*The task*.
Among the lines below, take the one holding "fixed time steps or variable time steps.", the one holding "fixed-time-step approach, there", and all lines between them. Set them down exactly.

*Input material*.

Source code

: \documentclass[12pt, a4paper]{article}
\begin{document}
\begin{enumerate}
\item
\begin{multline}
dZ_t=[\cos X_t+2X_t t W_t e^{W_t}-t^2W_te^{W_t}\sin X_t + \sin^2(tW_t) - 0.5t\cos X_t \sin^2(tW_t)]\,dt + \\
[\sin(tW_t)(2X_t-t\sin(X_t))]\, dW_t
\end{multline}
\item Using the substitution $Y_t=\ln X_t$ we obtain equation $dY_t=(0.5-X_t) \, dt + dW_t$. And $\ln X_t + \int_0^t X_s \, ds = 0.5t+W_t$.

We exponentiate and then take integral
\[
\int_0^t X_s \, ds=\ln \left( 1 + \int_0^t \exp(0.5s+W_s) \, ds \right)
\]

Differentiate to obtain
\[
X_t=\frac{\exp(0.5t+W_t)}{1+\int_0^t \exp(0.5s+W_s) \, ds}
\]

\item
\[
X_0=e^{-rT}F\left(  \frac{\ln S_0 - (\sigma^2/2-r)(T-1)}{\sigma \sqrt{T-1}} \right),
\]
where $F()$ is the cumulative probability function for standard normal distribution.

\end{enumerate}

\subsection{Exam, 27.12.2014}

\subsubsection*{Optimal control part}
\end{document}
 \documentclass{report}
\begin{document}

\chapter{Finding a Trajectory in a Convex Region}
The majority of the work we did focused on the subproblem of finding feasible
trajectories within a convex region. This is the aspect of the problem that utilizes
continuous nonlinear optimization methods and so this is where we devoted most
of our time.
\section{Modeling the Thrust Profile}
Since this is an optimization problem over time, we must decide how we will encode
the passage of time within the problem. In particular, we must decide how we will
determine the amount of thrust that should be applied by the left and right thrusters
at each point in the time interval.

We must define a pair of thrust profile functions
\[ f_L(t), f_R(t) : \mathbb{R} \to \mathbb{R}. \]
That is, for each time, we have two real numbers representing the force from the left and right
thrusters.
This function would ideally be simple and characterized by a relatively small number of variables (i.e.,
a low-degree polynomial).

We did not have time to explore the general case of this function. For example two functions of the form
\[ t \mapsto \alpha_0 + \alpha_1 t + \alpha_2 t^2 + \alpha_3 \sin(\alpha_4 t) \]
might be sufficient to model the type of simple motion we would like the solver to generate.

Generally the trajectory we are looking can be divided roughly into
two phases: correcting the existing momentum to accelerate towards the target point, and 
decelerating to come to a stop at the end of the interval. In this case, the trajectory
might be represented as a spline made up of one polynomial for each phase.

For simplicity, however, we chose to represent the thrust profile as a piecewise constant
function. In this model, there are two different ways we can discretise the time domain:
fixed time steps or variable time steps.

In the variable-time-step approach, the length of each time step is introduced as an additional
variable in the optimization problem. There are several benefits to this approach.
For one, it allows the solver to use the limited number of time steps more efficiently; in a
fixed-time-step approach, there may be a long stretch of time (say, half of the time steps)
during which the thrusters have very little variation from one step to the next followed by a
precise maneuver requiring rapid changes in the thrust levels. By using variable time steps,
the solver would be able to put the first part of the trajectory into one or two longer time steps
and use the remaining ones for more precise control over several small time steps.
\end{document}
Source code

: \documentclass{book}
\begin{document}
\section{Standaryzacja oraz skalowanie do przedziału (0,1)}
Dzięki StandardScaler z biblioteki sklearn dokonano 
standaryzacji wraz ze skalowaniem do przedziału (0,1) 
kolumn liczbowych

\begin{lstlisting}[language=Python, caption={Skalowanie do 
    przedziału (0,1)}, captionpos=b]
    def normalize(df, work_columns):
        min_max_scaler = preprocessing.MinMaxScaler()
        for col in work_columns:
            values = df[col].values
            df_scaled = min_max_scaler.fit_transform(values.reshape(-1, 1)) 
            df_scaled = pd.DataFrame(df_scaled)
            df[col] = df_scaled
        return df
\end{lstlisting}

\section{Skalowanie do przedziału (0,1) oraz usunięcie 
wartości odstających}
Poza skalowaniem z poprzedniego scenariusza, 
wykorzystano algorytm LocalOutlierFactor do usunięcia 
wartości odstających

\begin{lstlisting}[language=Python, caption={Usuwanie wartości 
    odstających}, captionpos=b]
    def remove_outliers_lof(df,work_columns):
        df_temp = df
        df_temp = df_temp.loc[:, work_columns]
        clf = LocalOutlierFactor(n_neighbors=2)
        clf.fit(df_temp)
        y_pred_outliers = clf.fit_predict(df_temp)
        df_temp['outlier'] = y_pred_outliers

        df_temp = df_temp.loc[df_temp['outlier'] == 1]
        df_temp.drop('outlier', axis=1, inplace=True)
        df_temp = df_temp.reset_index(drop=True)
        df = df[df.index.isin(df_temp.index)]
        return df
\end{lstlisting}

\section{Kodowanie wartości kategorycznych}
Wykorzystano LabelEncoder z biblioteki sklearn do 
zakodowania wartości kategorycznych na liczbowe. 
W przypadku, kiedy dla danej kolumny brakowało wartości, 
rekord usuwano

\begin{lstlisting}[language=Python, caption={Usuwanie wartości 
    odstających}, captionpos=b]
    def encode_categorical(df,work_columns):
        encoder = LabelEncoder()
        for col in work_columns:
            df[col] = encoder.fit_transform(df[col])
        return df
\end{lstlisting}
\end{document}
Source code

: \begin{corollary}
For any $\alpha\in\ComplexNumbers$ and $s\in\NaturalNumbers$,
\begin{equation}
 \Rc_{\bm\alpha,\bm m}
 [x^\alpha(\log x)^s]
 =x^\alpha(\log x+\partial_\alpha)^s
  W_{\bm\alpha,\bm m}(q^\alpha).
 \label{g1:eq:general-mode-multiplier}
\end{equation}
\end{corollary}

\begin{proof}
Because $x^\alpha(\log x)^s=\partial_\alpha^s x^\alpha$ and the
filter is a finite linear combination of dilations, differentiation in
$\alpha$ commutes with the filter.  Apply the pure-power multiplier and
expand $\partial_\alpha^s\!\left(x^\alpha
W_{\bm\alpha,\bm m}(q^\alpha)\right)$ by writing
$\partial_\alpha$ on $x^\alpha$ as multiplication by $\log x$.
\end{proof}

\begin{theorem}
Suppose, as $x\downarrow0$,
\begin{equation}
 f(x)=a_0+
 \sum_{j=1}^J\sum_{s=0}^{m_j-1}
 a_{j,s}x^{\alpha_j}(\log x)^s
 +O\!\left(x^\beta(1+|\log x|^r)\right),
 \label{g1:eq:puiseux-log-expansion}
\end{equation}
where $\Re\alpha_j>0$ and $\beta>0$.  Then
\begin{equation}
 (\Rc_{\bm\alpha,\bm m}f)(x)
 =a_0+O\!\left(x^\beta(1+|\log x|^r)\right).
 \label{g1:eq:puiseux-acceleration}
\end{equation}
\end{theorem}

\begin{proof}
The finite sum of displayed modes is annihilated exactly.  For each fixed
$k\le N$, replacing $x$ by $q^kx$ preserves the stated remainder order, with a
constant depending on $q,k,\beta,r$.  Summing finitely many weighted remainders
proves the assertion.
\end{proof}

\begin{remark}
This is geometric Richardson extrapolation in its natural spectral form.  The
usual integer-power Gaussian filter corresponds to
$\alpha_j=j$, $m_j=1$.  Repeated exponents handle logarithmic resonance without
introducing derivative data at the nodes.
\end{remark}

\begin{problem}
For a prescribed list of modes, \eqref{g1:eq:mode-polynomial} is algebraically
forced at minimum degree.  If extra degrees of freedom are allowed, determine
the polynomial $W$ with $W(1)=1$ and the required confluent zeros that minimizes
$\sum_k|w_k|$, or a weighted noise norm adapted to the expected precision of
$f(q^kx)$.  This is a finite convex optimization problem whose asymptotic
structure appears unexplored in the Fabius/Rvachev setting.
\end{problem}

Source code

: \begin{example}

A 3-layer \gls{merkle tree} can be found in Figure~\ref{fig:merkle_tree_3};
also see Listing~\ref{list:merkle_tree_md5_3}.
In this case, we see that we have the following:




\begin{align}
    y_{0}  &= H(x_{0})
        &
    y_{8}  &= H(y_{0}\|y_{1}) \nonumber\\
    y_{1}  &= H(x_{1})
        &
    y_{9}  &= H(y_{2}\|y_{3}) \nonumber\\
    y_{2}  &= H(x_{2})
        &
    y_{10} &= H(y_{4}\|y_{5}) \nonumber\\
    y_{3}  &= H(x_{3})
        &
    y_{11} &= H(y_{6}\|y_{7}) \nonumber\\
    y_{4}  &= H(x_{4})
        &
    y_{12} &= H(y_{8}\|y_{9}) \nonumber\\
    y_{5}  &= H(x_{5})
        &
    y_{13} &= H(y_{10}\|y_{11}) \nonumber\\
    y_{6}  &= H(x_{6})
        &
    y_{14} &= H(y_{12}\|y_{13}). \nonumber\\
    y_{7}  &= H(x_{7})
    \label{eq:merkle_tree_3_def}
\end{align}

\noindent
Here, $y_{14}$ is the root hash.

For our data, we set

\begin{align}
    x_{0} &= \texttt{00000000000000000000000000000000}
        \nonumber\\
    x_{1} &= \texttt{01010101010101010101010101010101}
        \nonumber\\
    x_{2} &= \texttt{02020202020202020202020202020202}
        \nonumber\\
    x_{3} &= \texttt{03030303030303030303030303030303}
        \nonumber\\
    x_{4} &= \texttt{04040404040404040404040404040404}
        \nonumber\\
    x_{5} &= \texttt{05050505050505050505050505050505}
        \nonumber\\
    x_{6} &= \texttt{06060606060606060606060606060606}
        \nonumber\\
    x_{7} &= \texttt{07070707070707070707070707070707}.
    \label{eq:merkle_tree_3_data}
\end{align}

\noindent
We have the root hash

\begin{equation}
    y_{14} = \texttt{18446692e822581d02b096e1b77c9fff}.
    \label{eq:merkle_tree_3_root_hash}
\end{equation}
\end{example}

*The completed task*.
fixed time steps or variable time steps.

In the variable-time-step approach, the length of each time step is introduced as an additional
variable in the optimization problem. There are several benefits to this approach.
For one, it allows the solver to use the limited number of time steps more efficiently; in a
fixed-time-step approach, there may be a long stretch of time (say, half of the time steps)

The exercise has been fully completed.